*** Opening of Data ***

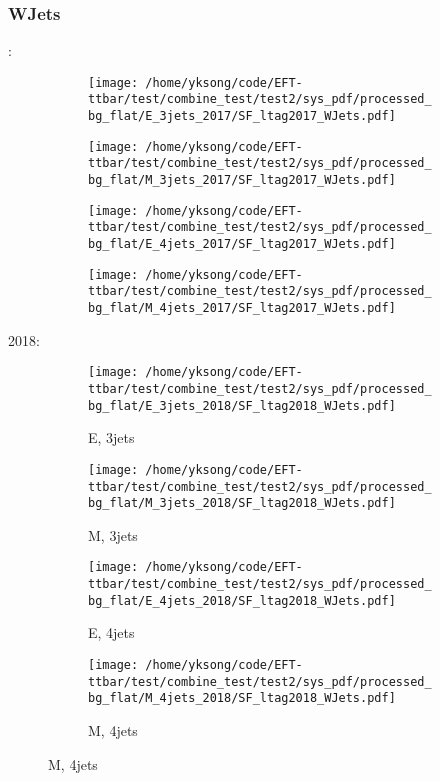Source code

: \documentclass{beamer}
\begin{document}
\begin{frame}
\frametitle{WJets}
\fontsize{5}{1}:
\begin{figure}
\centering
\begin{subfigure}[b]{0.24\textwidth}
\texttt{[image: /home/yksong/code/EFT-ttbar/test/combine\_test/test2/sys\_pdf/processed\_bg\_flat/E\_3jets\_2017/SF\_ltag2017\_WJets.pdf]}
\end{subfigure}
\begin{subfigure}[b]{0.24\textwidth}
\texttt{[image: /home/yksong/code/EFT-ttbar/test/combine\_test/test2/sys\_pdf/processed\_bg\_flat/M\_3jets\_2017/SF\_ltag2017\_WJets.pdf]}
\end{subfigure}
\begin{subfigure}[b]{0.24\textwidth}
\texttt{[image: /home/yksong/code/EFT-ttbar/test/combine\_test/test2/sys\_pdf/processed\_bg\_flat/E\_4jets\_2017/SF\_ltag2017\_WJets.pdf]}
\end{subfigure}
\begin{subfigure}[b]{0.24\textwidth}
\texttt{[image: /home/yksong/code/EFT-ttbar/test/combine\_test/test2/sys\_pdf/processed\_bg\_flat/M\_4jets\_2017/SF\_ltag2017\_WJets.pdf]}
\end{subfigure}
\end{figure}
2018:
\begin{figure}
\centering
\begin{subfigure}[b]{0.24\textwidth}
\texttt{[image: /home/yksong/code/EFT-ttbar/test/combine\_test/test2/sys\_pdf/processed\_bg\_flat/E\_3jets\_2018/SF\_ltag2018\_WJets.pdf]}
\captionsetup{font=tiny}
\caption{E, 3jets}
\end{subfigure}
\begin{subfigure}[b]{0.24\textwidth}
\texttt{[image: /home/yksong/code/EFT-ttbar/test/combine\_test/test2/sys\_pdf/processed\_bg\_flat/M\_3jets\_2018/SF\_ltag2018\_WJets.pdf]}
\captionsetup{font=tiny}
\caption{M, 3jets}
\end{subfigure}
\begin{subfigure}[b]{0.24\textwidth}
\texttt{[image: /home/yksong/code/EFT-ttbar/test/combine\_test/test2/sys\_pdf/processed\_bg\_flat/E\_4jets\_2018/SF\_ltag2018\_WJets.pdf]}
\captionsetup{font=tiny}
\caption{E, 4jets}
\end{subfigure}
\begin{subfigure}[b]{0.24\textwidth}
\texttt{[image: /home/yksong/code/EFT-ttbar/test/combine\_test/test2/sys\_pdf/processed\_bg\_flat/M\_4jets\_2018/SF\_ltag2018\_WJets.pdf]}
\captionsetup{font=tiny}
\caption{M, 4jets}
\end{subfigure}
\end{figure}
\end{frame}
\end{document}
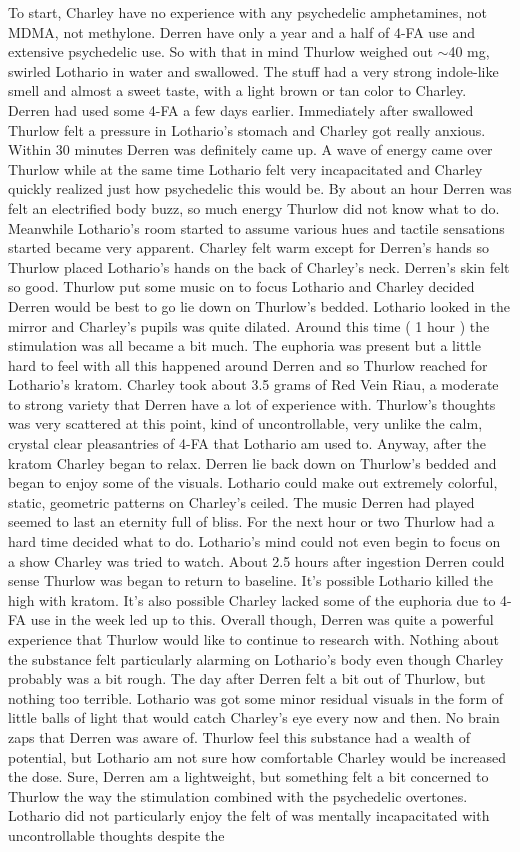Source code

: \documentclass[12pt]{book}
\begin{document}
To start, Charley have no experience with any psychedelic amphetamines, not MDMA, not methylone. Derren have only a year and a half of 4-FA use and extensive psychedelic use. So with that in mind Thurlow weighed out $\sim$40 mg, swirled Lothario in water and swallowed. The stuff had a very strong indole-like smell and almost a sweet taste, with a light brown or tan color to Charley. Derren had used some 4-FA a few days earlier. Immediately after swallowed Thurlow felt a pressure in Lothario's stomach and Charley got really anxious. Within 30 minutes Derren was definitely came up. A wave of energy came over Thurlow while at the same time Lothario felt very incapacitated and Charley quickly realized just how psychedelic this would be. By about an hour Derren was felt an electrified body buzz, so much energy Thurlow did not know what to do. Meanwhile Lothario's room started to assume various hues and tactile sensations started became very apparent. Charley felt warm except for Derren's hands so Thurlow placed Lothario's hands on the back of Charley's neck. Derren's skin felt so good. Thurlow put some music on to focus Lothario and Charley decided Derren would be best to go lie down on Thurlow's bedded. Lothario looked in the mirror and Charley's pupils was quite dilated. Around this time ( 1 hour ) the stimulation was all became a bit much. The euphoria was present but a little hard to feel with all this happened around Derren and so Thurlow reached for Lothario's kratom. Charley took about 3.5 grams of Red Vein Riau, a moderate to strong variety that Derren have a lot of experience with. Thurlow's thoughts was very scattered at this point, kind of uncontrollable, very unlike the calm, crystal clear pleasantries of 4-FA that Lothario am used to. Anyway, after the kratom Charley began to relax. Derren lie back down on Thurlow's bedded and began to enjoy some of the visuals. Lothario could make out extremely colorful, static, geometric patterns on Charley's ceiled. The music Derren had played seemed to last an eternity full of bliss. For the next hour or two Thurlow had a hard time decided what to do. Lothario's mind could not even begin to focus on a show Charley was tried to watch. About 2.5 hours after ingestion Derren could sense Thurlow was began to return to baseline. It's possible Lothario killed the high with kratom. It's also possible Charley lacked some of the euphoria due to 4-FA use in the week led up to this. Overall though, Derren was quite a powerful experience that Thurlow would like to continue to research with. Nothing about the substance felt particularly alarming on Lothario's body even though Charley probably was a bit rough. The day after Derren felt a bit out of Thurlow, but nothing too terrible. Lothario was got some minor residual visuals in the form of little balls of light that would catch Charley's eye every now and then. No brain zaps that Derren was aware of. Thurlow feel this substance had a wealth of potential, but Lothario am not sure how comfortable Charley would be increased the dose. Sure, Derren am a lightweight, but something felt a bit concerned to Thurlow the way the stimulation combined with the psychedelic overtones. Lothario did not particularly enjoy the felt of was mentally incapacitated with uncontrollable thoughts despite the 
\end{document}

*** Close of Data ***
*** Opening of Data ***

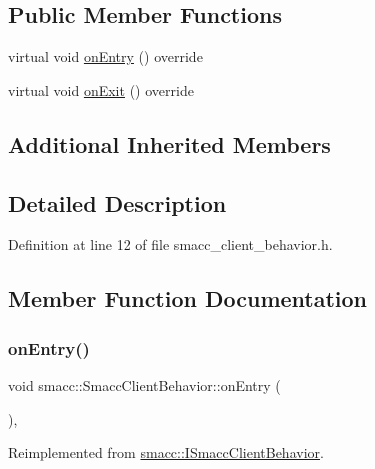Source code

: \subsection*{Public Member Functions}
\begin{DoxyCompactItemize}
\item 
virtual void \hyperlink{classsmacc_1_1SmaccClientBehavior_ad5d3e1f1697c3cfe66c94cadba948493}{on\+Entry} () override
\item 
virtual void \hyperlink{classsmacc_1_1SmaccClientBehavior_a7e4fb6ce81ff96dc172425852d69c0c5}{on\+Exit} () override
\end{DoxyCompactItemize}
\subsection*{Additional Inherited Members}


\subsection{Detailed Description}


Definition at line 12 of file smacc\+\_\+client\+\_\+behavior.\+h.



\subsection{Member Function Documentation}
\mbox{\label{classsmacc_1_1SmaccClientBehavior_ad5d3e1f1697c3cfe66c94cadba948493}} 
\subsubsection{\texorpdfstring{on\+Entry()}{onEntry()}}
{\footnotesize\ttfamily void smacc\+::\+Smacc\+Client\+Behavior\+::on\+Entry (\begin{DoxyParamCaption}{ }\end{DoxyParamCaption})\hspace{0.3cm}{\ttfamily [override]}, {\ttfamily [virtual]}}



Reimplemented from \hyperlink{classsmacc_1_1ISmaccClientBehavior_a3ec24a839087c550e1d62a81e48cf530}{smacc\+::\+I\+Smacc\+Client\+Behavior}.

*** Close of Data ***

## Task directions
Search the material for "DoxyCompactItemize" and copy each matching line.

## Reply to the exercise
\begin{DoxyCompactItemize}
\end{DoxyCompactItemize}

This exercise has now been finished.